Physical activity and Activity Energy Expenditure

Physical activity was monitored using a tri-axial accelerometer for movement registration (Tracmor, Philips Research, Eindhoven, The Netherlands) [18], [19]. This instrument was a small 8×3.5×1 cm lightweight device (34.8 g, including battery), which was placed on the lower back of the subjects by means of an elastic belt. The Tracmor was equipped with a piezo-capacitive tri-axial accelerometer able to collect information about both the static and dynamic components of the acceleration forces acting on the sensor. This feature was helpful for distinguishing between types of physical activity and body postures by collecting specific information about the device orientation. The sampling frequency of the accelerometer was set to 20 Hz, and the device was oriented to align the x, y, and z sensing axes to the vertical, medio-lateral, and antero-posterior directions of the body respectively. The subjects were instructed to wear the Tracmor during waking hours, except when showering or during water activities. The subjects were given a diary in which to record the times when they woke up, went to sleep and took off the Tracmor belt during the day.

The Tracmor output was processed to determine total amount of body movement by measuring activity counts, as previously presented [19], [29], [30], [31], [32]. Tracmor activity counts were calculated over the monitoring period, and the sum of the counts was divided by the number of monitoring days to determine the average activity counts per day (Cnts/d) [19]. The AEE was measured using a doubly-labeled water validated equation based on Cnts/d and BW [19].

Identification of Activity Types

The types of activities subjects performed during the day were identified by analyzing the raw signal measured with the Tracmor. This process involved classifying the acceleration signal by using the knowledge contained in a machine learning algorithm. The acceleration signal was downloaded to a personal computer, segmented into intervals of 6.4 seconds, and characteristics (features) of the acceleration were measured for each axis, such as average, standard deviation, peak-to-peak distance, and dominant frequency in the power spectral density [18]. A classification tree was used to evaluate the features and classify them into one of 6 activity classes: lying, sitting or standing (sit-stand), actively standing, walking, bicycling, and running.

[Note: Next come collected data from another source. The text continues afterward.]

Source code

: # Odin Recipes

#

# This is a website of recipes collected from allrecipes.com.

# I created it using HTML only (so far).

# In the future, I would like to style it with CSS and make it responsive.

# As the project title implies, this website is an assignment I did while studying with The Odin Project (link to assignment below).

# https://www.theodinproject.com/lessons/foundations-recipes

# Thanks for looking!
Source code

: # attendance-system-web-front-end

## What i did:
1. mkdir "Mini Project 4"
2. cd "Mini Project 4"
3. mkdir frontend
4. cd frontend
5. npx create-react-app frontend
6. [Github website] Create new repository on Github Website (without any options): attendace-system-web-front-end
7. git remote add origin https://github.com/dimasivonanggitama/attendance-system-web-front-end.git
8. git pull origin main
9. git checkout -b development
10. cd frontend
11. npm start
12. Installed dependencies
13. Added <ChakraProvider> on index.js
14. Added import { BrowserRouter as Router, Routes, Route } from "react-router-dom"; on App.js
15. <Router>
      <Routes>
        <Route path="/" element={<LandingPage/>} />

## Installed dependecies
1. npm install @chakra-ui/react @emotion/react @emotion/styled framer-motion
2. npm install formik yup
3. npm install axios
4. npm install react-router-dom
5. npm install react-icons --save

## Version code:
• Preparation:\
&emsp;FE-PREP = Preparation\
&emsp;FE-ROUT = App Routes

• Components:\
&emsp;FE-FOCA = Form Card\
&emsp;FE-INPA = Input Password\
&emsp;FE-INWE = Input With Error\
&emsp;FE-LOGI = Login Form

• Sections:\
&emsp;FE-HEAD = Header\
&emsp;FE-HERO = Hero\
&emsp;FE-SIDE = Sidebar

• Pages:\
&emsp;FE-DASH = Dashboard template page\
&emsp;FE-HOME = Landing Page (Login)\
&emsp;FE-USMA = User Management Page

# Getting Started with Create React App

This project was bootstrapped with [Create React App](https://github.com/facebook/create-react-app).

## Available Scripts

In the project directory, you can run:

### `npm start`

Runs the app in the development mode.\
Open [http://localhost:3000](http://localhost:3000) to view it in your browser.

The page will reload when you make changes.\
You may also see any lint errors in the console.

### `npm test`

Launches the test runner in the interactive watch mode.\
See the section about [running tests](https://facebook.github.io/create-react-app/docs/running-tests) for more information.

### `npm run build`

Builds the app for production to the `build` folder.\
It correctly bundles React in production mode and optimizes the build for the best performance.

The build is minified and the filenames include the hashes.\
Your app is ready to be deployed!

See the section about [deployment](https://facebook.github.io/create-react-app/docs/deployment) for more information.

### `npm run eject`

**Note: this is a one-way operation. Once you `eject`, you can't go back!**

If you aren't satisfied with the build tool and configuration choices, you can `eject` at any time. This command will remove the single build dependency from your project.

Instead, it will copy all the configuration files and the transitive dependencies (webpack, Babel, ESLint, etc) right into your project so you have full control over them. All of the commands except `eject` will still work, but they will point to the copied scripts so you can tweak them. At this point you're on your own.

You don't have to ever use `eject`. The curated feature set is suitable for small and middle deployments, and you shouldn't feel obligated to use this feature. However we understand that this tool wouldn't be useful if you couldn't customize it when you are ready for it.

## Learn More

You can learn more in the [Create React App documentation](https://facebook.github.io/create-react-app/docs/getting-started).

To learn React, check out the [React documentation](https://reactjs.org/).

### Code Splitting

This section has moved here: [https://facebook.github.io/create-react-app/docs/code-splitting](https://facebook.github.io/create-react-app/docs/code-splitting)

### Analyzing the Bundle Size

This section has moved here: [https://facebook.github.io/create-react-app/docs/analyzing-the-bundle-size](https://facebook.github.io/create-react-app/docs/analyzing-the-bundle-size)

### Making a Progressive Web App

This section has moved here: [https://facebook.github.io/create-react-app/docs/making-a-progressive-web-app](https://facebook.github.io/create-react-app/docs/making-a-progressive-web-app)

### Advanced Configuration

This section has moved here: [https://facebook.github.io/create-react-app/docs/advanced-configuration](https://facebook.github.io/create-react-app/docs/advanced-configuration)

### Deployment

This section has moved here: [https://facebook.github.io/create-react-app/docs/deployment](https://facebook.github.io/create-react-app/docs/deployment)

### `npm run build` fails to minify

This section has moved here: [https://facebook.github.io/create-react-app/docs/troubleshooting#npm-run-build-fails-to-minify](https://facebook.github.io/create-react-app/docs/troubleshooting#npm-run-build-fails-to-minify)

The actively standing type was defined to represent dynamic activities not related to ambulation performed in the standing position. The classification tree was developed in a population characterized by a broad range of weight, height and age: 37 men and 43 women, (mean ± SD [min.; max.]) weight = 78±20 [51; 182] kg, height = 1.72±0.1 [1.49; 1.97] m, age = 42±16 [19; 71] years and BMI = 26.2±5.8 [19.2; 53.9] kg/m2. The calibration of the classification tree was based on data collected during supervised tests. These supervised tests involved activities such as lying, sitting, standing, walking, running, bicycling, washing dishes and sweeping the floor. The data collected during the dishwashing and floor-sweeping activities were used to define the actively standing category. From the acceleration signal recorded during the standardized activity trial (Figure 1), rules based on acceleration features were learned and used by the classification tree for identifying activity types. These rules are represented by the structure of the classification tree, and the accuracy of the classification tree was found to be on average 92% as tested in a laboratory trial for an independent study population [19]. Additionally, a previous free-living validation study showed that the assessment of walking, running, and cycling duration using the classification tree method was not significantly different from that provided by a validated multi-sensor activity monitor (IDEEA, MiniSun, Fresno, CA) augmented by diary annotations [33].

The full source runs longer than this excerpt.